__The problem__
From the data that follows, print exactly the lines starting at the one containing "Source code" and ending at the one containing "38.2 & 65.7 \\"; include both of them and nothing more.

__Records for this task__
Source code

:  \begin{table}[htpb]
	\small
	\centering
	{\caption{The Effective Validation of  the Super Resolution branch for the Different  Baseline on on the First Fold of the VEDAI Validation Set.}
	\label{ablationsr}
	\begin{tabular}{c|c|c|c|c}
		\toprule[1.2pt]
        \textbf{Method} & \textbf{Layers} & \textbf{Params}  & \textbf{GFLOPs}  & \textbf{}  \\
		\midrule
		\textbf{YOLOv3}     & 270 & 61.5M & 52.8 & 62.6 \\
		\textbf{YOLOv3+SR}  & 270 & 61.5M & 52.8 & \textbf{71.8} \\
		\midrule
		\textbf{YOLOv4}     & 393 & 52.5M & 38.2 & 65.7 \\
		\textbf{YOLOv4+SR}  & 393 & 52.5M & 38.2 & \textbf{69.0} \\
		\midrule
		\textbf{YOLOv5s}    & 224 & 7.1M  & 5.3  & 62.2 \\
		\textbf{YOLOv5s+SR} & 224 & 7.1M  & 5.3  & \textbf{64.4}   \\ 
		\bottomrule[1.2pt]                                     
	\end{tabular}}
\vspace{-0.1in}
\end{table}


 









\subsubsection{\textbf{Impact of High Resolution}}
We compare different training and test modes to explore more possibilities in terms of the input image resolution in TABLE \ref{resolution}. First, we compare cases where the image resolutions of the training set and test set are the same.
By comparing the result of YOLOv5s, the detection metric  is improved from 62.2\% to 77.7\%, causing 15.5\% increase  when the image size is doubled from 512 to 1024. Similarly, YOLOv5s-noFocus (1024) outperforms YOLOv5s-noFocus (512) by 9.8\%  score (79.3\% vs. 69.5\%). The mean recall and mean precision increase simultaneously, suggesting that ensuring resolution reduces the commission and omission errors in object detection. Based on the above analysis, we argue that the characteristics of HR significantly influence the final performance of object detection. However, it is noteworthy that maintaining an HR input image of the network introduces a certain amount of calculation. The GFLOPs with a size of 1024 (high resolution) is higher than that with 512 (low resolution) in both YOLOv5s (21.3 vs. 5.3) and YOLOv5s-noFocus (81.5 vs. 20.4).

--

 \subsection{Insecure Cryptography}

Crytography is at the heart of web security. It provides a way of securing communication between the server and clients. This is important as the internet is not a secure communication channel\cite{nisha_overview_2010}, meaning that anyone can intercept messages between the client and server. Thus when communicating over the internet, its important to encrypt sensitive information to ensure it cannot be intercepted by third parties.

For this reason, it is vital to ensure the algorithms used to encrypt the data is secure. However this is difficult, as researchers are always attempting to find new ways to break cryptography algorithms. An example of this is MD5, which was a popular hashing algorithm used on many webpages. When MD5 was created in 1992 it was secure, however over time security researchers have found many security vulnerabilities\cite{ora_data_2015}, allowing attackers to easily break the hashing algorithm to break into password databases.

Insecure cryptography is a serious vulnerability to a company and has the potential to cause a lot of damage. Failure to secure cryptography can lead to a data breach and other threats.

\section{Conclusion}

...

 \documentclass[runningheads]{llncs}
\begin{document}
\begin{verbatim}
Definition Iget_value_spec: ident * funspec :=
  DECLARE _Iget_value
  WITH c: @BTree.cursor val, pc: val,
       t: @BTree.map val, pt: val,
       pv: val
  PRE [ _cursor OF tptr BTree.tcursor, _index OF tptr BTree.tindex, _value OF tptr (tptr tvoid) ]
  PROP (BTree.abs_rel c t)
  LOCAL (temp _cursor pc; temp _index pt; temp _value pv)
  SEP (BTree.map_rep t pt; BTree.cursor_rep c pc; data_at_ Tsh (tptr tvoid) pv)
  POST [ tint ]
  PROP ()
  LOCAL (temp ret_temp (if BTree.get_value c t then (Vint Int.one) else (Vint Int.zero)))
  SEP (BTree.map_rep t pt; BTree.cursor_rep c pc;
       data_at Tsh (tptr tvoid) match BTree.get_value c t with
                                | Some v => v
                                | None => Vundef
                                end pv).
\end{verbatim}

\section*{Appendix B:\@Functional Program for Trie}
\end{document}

__Output below__
Source code

:  \begin{table}[htpb]
	\small
	\centering
	{\caption{The Effective Validation of  the Super Resolution branch for the Different  Baseline on on the First Fold of the VEDAI Validation Set.}
	\label{ablationsr}
	\begin{tabular}{c|c|c|c|c}
		\toprule[1.2pt]
        \textbf{Method} & \textbf{Layers} & \textbf{Params}  & \textbf{GFLOPs}  & \textbf{}  \\
		\midrule
		\textbf{YOLOv3}     & 270 & 61.5M & 52.8 & 62.6 \\
		\textbf{YOLOv3+SR}  & 270 & 61.5M & 52.8 & \textbf{71.8} \\
		\midrule
		\textbf{YOLOv4}     & 393 & 52.5M & 38.2 & 65.7 \\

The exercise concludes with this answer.